Meantime, there’s a flurry of casino construction in the neighborhood. More than $270 million in other Atlantic City expansions will come on line next year, including a $110 million, 450-room addition to Harrah’s, also in the Marina district. This fall, the Tropicana will embark on a $225 million expansion, adding 500 hotel rooms and a 200,000-square-foot retail village. It’s due to open around the same time as the Borgata.

To the north in Connecticut, the Mohegan Sun will open its own $1 billion Project Sunburst in October. The 1,200-room tribal resort will feature a 115,000-square-foot casino and a 10,000-seat arena.

All of which spells stiffening competition for skilled casino hands along the Eastern seaboard as Boyd ramps up its hiring early next year.

"It’s safe to say we’ll be hiring from our 11 other casinos," Trageser says. "We’ll also be looking at other gaming markets that have drawn Atlantic City talent."

Stillwell adds: "When gaming began to spread in the early 1990s, there were a number of people who relocated to Mississippi, Missouri and Louisiana.

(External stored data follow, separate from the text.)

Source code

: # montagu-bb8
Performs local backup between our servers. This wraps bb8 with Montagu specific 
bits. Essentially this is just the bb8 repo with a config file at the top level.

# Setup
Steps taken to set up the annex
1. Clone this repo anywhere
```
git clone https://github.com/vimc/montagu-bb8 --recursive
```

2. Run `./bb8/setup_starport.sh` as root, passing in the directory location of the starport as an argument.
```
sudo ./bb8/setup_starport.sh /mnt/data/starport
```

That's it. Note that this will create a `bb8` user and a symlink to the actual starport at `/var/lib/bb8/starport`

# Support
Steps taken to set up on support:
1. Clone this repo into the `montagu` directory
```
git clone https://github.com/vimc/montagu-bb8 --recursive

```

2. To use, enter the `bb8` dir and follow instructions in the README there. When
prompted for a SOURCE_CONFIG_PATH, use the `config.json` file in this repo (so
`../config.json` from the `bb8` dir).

Many of those people look forward to an opportunity to get back to the East Coast."

Brad Smith of the New Jersey-based International Gaming Consultant Service, says, "I don’t think the Borgata will have too much trouble filling their employment needs. I am sure that many current employees of Atlantic City casinos will be looking to hook up with the Borgata because of its status as the first new casino here since the Taj [Mahal] in 1990."

At 2,010 rooms, the Borgata promises to be competitive. Unlike many of the aging and somewhat chintzy properties along the Boardwalk, the Boyd project boasts deluxe suites, a dozen restaurants, a spa, banquet facilities, three entertainment venues and, of course, retail space.

Smith says rising demand for employees "may cause some ratcheting up in wages." But he adds, "That should be manageable, particularly in light of the fact that there has not been any similar pressure in over 10 years."

With 45,000 to 50,000 full- and part-time casino workers, the Atlantic City job market has tightened somewhat. The region’s first-quarter unemployment rate was 5.7 percent, a full point below a year ago.

To ease hiring in the gaming sector, New Jersey gaming regulators have streamlined licensing for Class 2 employees who handle cash and fill casino floor jobs. And if advertised wages at the Mohegan Sun are any indication, Atlantic City may have an edge in recruitment. The Connecticut resort offers blackjack dealers just $4 an hour (roughly $16 with tips). The usual benefits package, however, is augmented with a paid pension plan.

Though Jersey casino executives would not speak directly about their hiring strategies and compensation scales, Smith says Boyd could cause "some difficulties" for Atlantic City properties, at least in the short term. The prospect of higher wages heightens anxiety in a market that saw profits dip in the first quarter.

But at least two local operators welcome Boyd. Last month, Aztar Corp. Chairman and CEO Paul Rubeli told the Mid-Atlantic Gaming Congress that Atlantic City must have more hotel rooms. Harrah’s Phil Satre concurred, saying, "We need competitors who are willing to invest in this market."

Boyd Chief Operating Officer Bob Boughner, who’s heading up the Borgata project, discounted the notion that his property would wreak havoc on competitors. "The last thing we want to be known as is ”˜the place where the former - say, and I’m just picking a name - the Sands people work,’" he told The Press of Atlantic City Press last week.